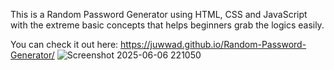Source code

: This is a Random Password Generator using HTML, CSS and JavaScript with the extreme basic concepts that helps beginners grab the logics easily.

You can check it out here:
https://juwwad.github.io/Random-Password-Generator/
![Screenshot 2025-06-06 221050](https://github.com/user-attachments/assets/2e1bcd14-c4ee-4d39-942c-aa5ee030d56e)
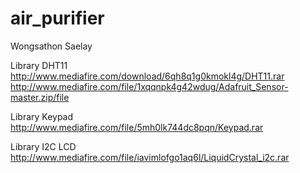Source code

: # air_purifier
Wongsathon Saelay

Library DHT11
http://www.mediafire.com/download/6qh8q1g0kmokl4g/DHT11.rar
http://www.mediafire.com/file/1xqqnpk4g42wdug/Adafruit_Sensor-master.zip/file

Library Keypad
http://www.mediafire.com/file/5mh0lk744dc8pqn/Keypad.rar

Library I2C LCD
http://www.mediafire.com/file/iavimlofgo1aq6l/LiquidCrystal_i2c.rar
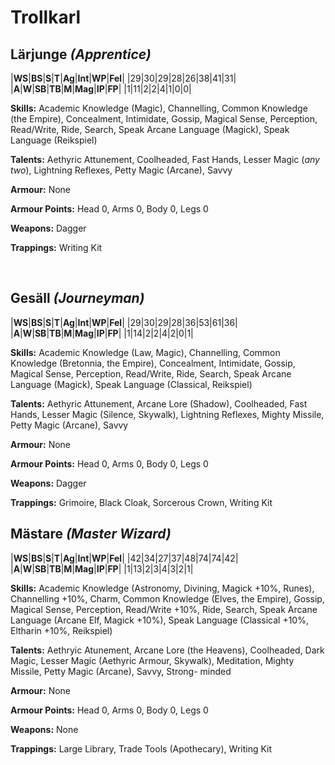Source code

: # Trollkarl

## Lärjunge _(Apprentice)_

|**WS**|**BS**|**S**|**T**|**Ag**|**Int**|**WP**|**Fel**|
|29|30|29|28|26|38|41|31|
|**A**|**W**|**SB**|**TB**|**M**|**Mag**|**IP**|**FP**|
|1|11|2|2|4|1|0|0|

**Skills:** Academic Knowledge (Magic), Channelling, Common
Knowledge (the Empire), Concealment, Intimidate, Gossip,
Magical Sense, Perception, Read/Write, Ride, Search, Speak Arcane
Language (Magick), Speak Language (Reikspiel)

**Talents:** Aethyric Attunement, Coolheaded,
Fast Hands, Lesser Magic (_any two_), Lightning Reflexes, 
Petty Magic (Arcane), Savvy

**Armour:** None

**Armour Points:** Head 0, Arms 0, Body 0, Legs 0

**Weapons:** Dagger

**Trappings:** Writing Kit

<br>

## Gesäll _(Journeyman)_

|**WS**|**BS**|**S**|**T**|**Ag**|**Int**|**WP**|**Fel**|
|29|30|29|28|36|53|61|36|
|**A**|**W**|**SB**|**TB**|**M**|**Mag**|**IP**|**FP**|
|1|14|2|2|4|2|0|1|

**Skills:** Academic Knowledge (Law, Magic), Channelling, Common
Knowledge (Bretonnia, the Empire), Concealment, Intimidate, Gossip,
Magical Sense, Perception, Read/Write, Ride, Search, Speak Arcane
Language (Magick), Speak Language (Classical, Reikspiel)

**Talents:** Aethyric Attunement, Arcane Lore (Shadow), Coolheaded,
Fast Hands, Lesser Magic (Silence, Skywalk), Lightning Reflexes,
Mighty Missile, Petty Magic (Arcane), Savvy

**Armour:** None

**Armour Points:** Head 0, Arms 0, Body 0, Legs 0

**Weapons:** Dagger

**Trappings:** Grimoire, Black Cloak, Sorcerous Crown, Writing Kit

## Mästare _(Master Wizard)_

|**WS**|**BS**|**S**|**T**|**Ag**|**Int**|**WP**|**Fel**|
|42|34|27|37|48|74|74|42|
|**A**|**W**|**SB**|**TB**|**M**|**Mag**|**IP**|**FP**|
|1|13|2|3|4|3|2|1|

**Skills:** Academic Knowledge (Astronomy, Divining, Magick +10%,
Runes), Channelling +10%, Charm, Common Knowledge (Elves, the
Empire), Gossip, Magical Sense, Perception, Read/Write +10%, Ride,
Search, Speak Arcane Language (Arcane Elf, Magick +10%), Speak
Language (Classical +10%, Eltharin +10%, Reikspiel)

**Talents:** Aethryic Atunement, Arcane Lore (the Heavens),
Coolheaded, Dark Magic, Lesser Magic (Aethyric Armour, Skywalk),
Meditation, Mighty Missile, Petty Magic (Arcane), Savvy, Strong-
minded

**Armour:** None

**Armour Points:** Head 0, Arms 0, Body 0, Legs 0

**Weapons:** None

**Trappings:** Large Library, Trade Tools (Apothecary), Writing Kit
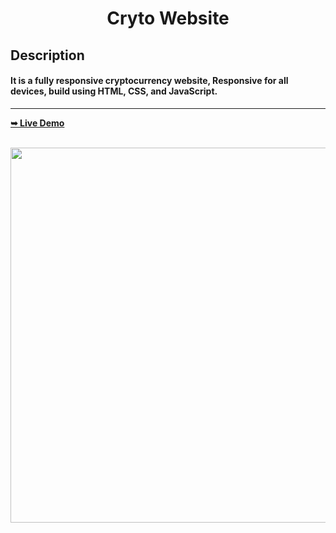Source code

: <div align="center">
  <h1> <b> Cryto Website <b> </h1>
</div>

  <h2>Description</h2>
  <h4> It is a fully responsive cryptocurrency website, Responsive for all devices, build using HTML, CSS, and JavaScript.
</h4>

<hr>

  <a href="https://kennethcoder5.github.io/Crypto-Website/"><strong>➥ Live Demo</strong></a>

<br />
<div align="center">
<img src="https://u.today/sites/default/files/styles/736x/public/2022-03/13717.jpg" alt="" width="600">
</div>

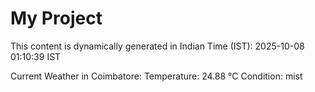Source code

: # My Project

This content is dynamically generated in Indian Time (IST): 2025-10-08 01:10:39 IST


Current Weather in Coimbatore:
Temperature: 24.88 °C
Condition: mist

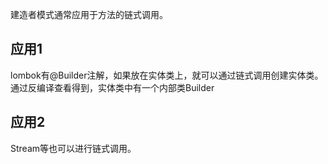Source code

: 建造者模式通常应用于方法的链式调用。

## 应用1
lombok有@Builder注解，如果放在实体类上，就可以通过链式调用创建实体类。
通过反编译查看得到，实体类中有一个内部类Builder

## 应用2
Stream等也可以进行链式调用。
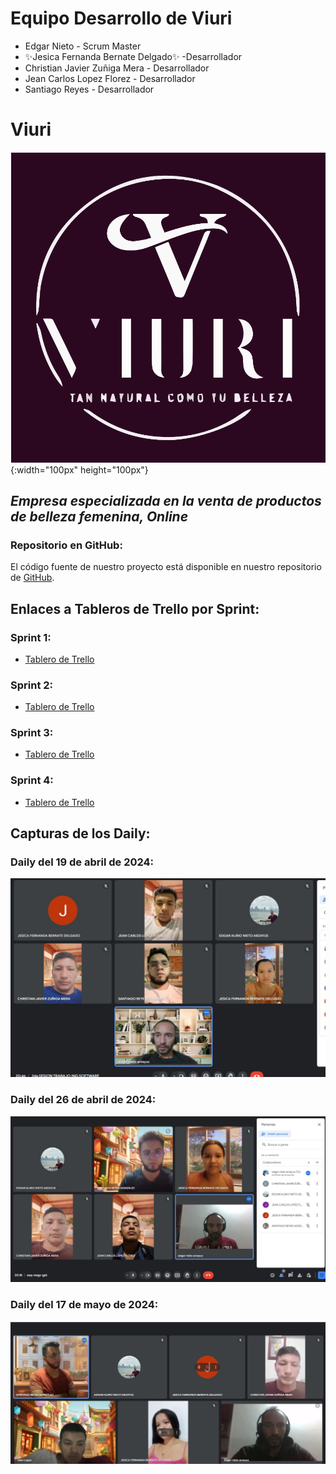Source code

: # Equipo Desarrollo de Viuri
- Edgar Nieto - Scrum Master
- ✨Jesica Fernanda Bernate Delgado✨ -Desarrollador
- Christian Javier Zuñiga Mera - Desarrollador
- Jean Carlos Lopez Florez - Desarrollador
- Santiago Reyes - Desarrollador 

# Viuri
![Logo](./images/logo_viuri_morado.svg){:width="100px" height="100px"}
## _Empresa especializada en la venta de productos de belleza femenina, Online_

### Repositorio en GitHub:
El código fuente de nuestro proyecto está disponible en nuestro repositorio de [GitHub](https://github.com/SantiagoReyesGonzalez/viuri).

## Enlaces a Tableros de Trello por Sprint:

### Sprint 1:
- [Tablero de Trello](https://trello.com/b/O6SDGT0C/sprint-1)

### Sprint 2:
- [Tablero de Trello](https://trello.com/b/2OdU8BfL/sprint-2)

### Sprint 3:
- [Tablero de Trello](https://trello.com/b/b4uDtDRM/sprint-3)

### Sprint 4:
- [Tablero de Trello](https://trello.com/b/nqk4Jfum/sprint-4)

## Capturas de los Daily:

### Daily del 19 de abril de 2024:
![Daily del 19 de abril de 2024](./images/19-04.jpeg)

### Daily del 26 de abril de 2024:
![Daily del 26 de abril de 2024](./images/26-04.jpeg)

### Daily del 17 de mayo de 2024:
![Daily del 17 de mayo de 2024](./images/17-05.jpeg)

Task brief:
What's needed is a word-for-word retyping of the listing, minus its pictures.

Your response:
Source code

: This is a Random Password Generator using HTML, CSS and JavaScript with the extreme basic concepts that helps beginners grab the logics easily.

You can check it out here:
https://juwwad.github.io/Random-Password-Generator/
![Screenshot 2025-06-06 221050](https://github.com/user-attachments/assets/2e1bcd14-c4ee-4d39-942c-aa5ee030d56e)
Source code

: # air_purifier
Wongsathon Saelay

Library DHT11
http://www.mediafire.com/download/6qh8q1g0kmokl4g/DHT11.rar
http://www.mediafire.com/file/1xqqnpk4g42wdug/Adafruit_Sensor-master.zip/file

Library Keypad
http://www.mediafire.com/file/5mh0lk744dc8pqn/Keypad.rar

Library I2C LCD
http://www.mediafire.com/file/iavimlofgo1aq6l/LiquidCrystal_i2c.rar
Source code

: # Trollkarl

## Lärjunge _(Apprentice)_

|**WS**|**BS**|**S**|**T**|**Ag**|**Int**|**WP**|**Fel**|
|29|30|29|28|26|38|41|31|
|**A**|**W**|**SB**|**TB**|**M**|**Mag**|**IP**|**FP**|
|1|11|2|2|4|1|0|0|

**Skills:** Academic Knowledge (Magic), Channelling, Common
Knowledge (the Empire), Concealment, Intimidate, Gossip,
Magical Sense, Perception, Read/Write, Ride, Search, Speak Arcane
Language (Magick), Speak Language (Reikspiel)

**Talents:** Aethyric Attunement, Coolheaded,
Fast Hands, Lesser Magic (_any two_), Lightning Reflexes, 
Petty Magic (Arcane), Savvy

**Armour:** None

**Armour Points:** Head 0, Arms 0, Body 0, Legs 0

**Weapons:** Dagger

**Trappings:** Writing Kit

<br>

## Gesäll _(Journeyman)_

|**WS**|**BS**|**S**|**T**|**Ag**|**Int**|**WP**|**Fel**|
|29|30|29|28|36|53|61|36|
|**A**|**W**|**SB**|**TB**|**M**|**Mag**|**IP**|**FP**|
|1|14|2|2|4|2|0|1|

**Skills:** Academic Knowledge (Law, Magic), Channelling, Common
Knowledge (Bretonnia, the Empire), Concealment, Intimidate, Gossip,
Magical Sense, Perception, Read/Write, Ride, Search, Speak Arcane
Language (Magick), Speak Language (Classical, Reikspiel)

**Talents:** Aethyric Attunement, Arcane Lore (Shadow), Coolheaded,
Fast Hands, Lesser Magic (Silence, Skywalk), Lightning Reflexes,
Mighty Missile, Petty Magic (Arcane), Savvy

**Armour:** None

**Armour Points:** Head 0, Arms 0, Body 0, Legs 0

**Weapons:** Dagger

**Trappings:** Grimoire, Black Cloak, Sorcerous Crown, Writing Kit

## Mästare _(Master Wizard)_

|**WS**|**BS**|**S**|**T**|**Ag**|**Int**|**WP**|**Fel**|
|42|34|27|37|48|74|74|42|
|**A**|**W**|**SB**|**TB**|**M**|**Mag**|**IP**|**FP**|
|1|13|2|3|4|3|2|1|

**Skills:** Academic Knowledge (Astronomy, Divining, Magick +10%,
Runes), Channelling +10%, Charm, Common Knowledge (Elves, the
Empire), Gossip, Magical Sense, Perception, Read/Write +10%, Ride,
Search, Speak Arcane Language (Arcane Elf, Magick +10%), Speak
Language (Classical +10%, Eltharin +10%, Reikspiel)

**Talents:** Aethryic Atunement, Arcane Lore (the Heavens),
Coolheaded, Dark Magic, Lesser Magic (Aethyric Armour, Skywalk),
Meditation, Mighty Missile, Petty Magic (Arcane), Savvy, Strong-
minded

**Armour:** None

**Armour Points:** Head 0, Arms 0, Body 0, Legs 0

**Weapons:** None

**Trappings:** Large Library, Trade Tools (Apothecary), Writing Kit
Source code

: <div align="center">
  <h1> <b> Cryto Website <b> </h1>
</div>

  <h2>Description</h2>
  <h4> It is a fully responsive cryptocurrency website, Responsive for all devices, build using HTML, CSS, and JavaScript.
</h4>

<hr>

  <a href="https://kennethcoder5.github.io/Crypto-Website/"><strong>➥ Live Demo</strong></a>

<br />
<div align="center">
<img src="https://u.today/sites/default/files/styles/736x/public/2022-03/13717.jpg" alt="" width="600">
</div>

Source code

: # My Project

This content is dynamically generated in Indian Time (IST): 2025-10-08 01:10:39 IST


Current Weather in Coimbatore:
Temperature: 24.88 °C
Condition: mist

Source code

: 建造者模式通常应用于方法的链式调用。

## 应用1
lombok有@Builder注解，如果放在实体类上，就可以通过链式调用创建实体类。
通过反编译查看得到，实体类中有一个内部类Builder

## 应用2
Stream等也可以进行链式调用。
Source code

: # Equipo Desarrollo de Viuri
- Edgar Nieto - Scrum Master
- ✨Jesica Fernanda Bernate Delgado✨ -Desarrollador
- Christian Javier Zuñiga Mera - Desarrollador
- Jean Carlos Lopez Florez - Desarrollador
- Santiago Reyes - Desarrollador 

# Viuri
![Logo](./images/logo_viuri_morado.svg){:width="100px" height="100px"}
## _Empresa especializada en la venta de productos de belleza femenina, Online_

### Repositorio en GitHub:
El código fuente de nuestro proyecto está disponible en nuestro repositorio de [GitHub](https://github.com/SantiagoReyesGonzalez/viuri).

## Enlaces a Tableros de Trello por Sprint:

### Sprint 1:
- [Tablero de Trello](https://trello.com/b/O6SDGT0C/sprint-1)

### Sprint 2:
- [Tablero de Trello](https://trello.com/b/2OdU8BfL/sprint-2)

### Sprint 3:
- [Tablero de Trello](https://trello.com/b/b4uDtDRM/sprint-3)

### Sprint 4:
- [Tablero de Trello](https://trello.com/b/nqk4Jfum/sprint-4)

## Capturas de los Daily:

### Daily del 19 de abril de 2024:
![Daily del 19 de abril de 2024](./images/19-04.jpeg)

### Daily del 26 de abril de 2024:
![Daily del 26 de abril de 2024](./images/26-04.jpeg)

### Daily del 17 de mayo de 2024:
![Daily del 17 de mayo de 2024](./images/17-05.jpeg)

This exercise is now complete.